By Published On: January 8, 2020Categories: NEWS
Qassem-Soleimani

Qassem Soleimani, the head of Quds Force, was killed in a US airstrike in Baghdad

The funeral of the Iranian regime’s chief terrorist on Monday showed the world not that Iran was united over the death of this high-ranking official but that the mullahs’ regime is very much isolated regionally and internationally.

Qassem Soleimani was killed on Friday in a US airstrike in Baghdad, alongside several other Iran-linked military commanders. The mullahs wanted to use the funeral of its second-most important official to show that other countries had solidarity with the regime, but no senior official from any other country attended, even when President Hassan Rouhani all but begged the leaders off neighboring countries over the phone.

When the president of Afghanistan did express sorrow for Soleimani’s death, following Rouhani’s call, it was condemned by other Afghan politicians who explained that Soleimani is responsible for the deaths of at least 5,500 Afghan youth sent to fight in Syria on behalf the Iranian regime.

The three European countries party to the Iran nuclear deal did not express sympathy either, with Germany, France, and the United Kingdom instead expressing concern over the regime’s destabilizing role in the region and continuing acts of terrorism committed by Soleimani’s Quds Force. This was interpreted as “hostility” towards the regime, by the state-run Keyhan daily, which is known as the mouthpiece of the Iranian regime supreme leader Ali Khamenei.

The Regime used its propaganda apparatus to portray the idea that the world was mourning Soleimani, but, in fact, people in different countries and inside Iran celebrated his death.
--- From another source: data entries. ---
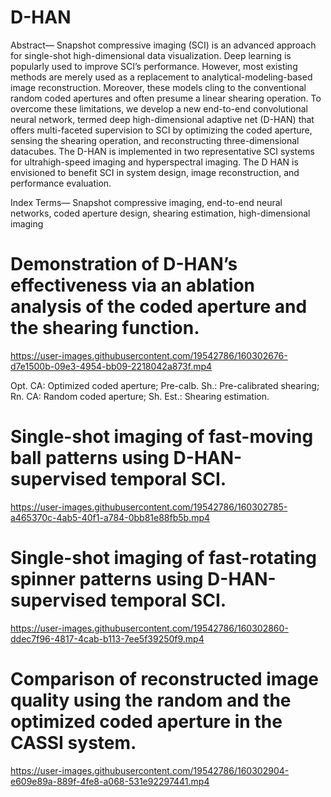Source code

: # D-HAN
Abstract— Snapshot compressive imaging (SCI) is an advanced approach for single-shot high-dimensional data visualization. Deep learning is popularly used to improve SCI’s performance. However, most existing methods are merely used as a replacement to analytical-modeling-based image reconstruction. Moreover, these models cling to the conventional random coded apertures and often presume a linear shearing operation. To overcome these limitations, we develop a new end-to-end convolutional neural network, termed deep high-dimensional adaptive net (D-HAN) that offers multi-faceted supervision to SCI by optimizing the coded aperture, sensing the shearing operation, and reconstructing three-dimensional datacubes. The D-HAN is implemented in two representative SCI systems for ultrahigh-speed imaging and hyperspectral imaging. The D HAN is envisioned to benefit SCI in system design, image reconstruction, and performance evaluation.

Index Terms— Snapshot compressive imaging, end-to-end neural networks, coded aperture design, shearing estimation, high-dimensional imaging

# Demonstration of D-HAN’s effectiveness via an ablation analysis of the coded aperture and the shearing function.

https://user-images.githubusercontent.com/19542786/160302676-d7e1500b-09e3-4954-bb09-2218042a873f.mp4

Opt. CA: Optimized coded aperture; Pre-calb. Sh.: Pre-calibrated shearing; Rn. CA: Random coded aperture; Sh. Est.: Shearing estimation. 

# Single-shot imaging of fast-moving ball patterns using D-HAN-supervised temporal SCI.

https://user-images.githubusercontent.com/19542786/160302785-a465370c-4ab5-40f1-a784-0bb81e88fb5b.mp4

# Single-shot imaging of fast-rotating spinner patterns using D-HAN-supervised temporal SCI.

https://user-images.githubusercontent.com/19542786/160302860-ddec7f96-4817-4cab-b113-7ee5f39250f9.mp4

# Comparison of reconstructed image quality using the random and the optimized coded aperture in the CASSI system.

https://user-images.githubusercontent.com/19542786/160302904-e609e89a-889f-4fe8-a068-531e92297441.mp4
Of course, because of the regime’s repressive forces, Iranians have to be more careful about expressing their joy, but they still had parties in their home and posted those videos online.

The regime, meanwhile, made up its funeral crowd by forcing students, military personnel, and government employees from across Iran to come to Tehran. Other people, among the 80% of Iranians living under the poverty line, were bribed with the promise of free food.

This is ironic, considering that the regime didn’t allow the families of the martyrs of the Iranian uprising to hold a funeral ceremony for their relatives because they feared more anti-regime protests.

Maryam Rajavi, the president-elect of the National Council of Resistance of Iran (NCRI): “Guarantee the security of the members and supporters of the Iranian resistance and allow them to hold a march in the streets of Tehran, and you will see how they will overwhelm your entire regime.”